**Your task**
If a line in the entries below includes the string "memory", copy it out.

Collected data
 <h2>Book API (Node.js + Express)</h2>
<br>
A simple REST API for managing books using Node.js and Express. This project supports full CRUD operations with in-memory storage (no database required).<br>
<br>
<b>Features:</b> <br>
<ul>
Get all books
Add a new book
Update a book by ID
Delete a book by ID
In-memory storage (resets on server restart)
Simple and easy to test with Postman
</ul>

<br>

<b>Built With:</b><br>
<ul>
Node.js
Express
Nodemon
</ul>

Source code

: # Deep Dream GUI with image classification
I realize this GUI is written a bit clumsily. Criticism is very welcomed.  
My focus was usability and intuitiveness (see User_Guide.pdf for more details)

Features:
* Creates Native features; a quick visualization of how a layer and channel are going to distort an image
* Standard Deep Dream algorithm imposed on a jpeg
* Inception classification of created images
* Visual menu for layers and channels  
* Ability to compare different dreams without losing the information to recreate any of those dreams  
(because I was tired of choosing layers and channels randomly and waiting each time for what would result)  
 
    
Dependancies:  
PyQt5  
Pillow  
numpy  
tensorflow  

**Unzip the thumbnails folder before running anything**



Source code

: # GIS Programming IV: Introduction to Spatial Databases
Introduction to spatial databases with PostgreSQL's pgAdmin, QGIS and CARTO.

**Completed task**
A simple REST API for managing books using Node.js and Express. This project supports full CRUD operations with in-memory storage (no database required).<br>
In-memory storage (resets on server restart)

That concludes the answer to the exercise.